[Source texts of formatted documents]
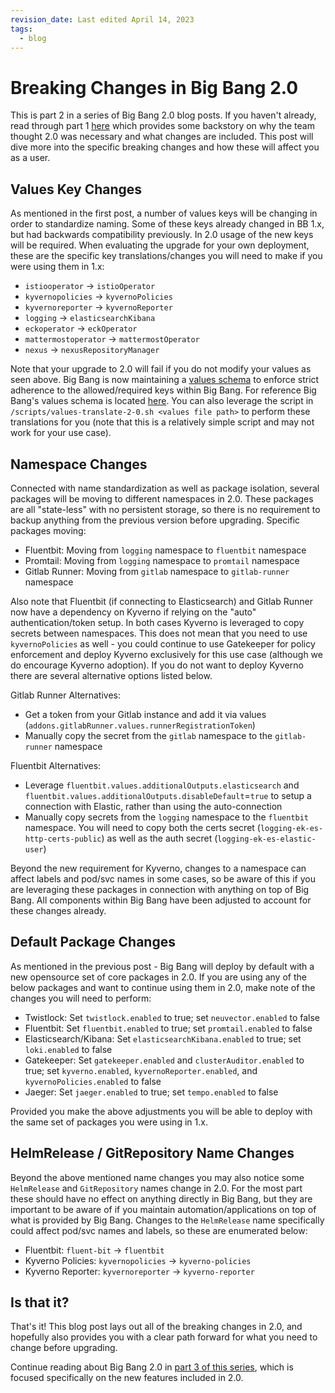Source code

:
 ```yaml
---
revision_date: Last edited April 14, 2023
tags:
  - blog
---
```


# Breaking Changes in Big Bang 2.0

This is part 2 in a series of Big Bang 2.0 blog posts. If you haven't already, read through part 1 [here](./big-bang-2-0.md) which provides some backstory on why the team thought 2.0 was necessary and what changes are included. This post will dive more into the specific breaking changes and how these will affect you as a user.

## Values Key Changes

As mentioned in the first post, a number of values keys will be changing in order to standardize naming. Some of these keys already changed in BB 1.x, but had backwards compatibility previously. In 2.0 usage of the new keys will be required. When evaluating the upgrade for your own deployment, these are the specific key translations/changes you will need to make if you were using them in 1.x:
- `istiooperator` -> `istioOperator`
- `kyvernopolicies` -> `kyvernoPolicies`
- `kyvernoreporter` -> `kyvernoReporter`
- `logging` -> `elasticsearchKibana`
- `eckoperator` -> `eckOperator`
- `mattermostoperator` -> `mattermostOperator`
- `nexus` -> `nexusRepositoryManager`

Note that your upgrade to 2.0 will fail if you do not modify your values as seen above. Big Bang is now maintaining a [values schema](https://helm.sh/docs/topics/charts/#schema-files) to enforce strict adherence to the allowed/required keys within Big Bang. For reference Big Bang's values schema is located [here](https://repo1.dso.mil/big-bang/bigbang/-/blob/master/chart/values.schema.json). You can also leverage the script in `/scripts/values-translate-2-0.sh <values file path>` to perform these translations for you (note that this is a relatively simple script and may not work for your use case).

## Namespace Changes

Connected with name standardization as well as package isolation, several packages will be moving to different namespaces in 2.0. These packages are all "state-less" with no persistent storage, so there is no requirement to backup anything from the previous version before upgrading. Specific packages moving:
- Fluentbit: Moving from `logging` namespace to `fluentbit` namespace
- Promtail: Moving from `logging` namespace to `promtail` namespace
- Gitlab Runner: Moving from `gitlab` namespace to `gitlab-runner` namespace

Also note that Fluentbit (if connecting to Elasticsearch) and Gitlab Runner now have a dependency on Kyverno if relying on the "auto" authentication/token setup. In both cases Kyverno is leveraged to copy secrets between namespaces. This does not mean that you need to use `kyvernoPolicies` as well - you could continue to use Gatekeeper for policy enforcement and deploy Kyverno exclusively for this use case (although we do encourage Kyverno adoption). If you do not want to deploy Kyverno there are several alternative options listed below.

Gitlab Runner Alternatives:
- Get a token from your Gitlab instance and add it via values (`addons.gitlabRunner.values.runnerRegistrationToken`)
- Manually copy the secret from the `gitlab` namespace to the `gitlab-runner` namespace

Fluentbit Alternatives:
- Leverage `fluentbit.values.additionalOutputs.elasticsearch` and `fluentbit.values.additionalOutputs.disableDefault`=`true` to setup a connection with Elastic, rather than using the auto-connection
- Manually copy secrets from the `logging` namespace to the `fluentbit` namespace. You will need to copy both the certs secret (`logging-ek-es-http-certs-public`) as well as the auth secret (`logging-ek-es-elastic-user`)

Beyond the new requirement for Kyverno, changes to a namespace can affect labels and pod/svc names in some cases, so be aware of this if you are leveraging these packages in connection with anything on top of Big Bang. All components within Big Bang have been adjusted to account for these changes already.

## Default Package Changes

As mentioned in the previous post - Big Bang will deploy by default with a new opensource set of core packages in 2.0. If you are using any of the below packages and want to continue using them in 2.0, make note of the changes you will need to perform:
- Twistlock: Set `twistlock.enabled` to true; set `neuvector.enabled` to false
- Fluentbit: Set `fluentbit.enabled` to true; set `promtail.enabled` to false
- Elasticsearch/Kibana: Set `elasticsearchKibana.enabled` to true; set `loki.enabled` to false
- Gatekeeper: Set `gatekeeper.enabled` and `clusterAuditor.enabled` to true; set `kyverno.enabled`, `kyvernoReporter.enabled`, and `kyvernoPolicies.enabled` to false
- Jaeger: Set `jaeger.enabled` to true; set `tempo.enabled` to false

Provided you make the above adjustments you will be able to deploy with the same set of packages you were using in 1.x.

## HelmRelease / GitRepository Name Changes

Beyond the above mentioned name changes you may also notice some `HelmRelease` and `GitRepository` names change in 2.0. For the most part these should have no effect on anything directly in Big Bang, but they are important to be aware of if you maintain automation/applications on top of what is provided by Big Bang. Changes to the `HelmRelease` name specifically could affect pod/svc names and labels, so these are enumerated below:
- Fluentbit: `fluent-bit` -> `fluentbit`
- Kyverno Policies: `kyvernopolicies` -> `kyverno-policies`
- Kyverno Reporter: `kyvernoreporter` -> `kyverno-reporter`

## Is that it?

That's it! This blog post lays out all of the breaking changes in 2.0, and hopefully also provides you with a clear path forward for what you need to change before upgrading.

Continue reading about Big Bang 2.0 in [part 3 of this series](./2-0-new-features.md), which is focused specifically on the new features included in 2.0.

■ WORK INSTRUCTIONS ■
Please take the lines from the beginning of the data above through the line holding "# Breaking Changes in Big Bang 2.0" and transcribe them exactly, without any pictures.

■ ANSWER TO THE PROBLEM ■
Source code

:
 ```yaml
---
revision_date: Last edited April 14, 2023
tags:
  - blog
---
```


# Breaking Changes in Big Bang 2.0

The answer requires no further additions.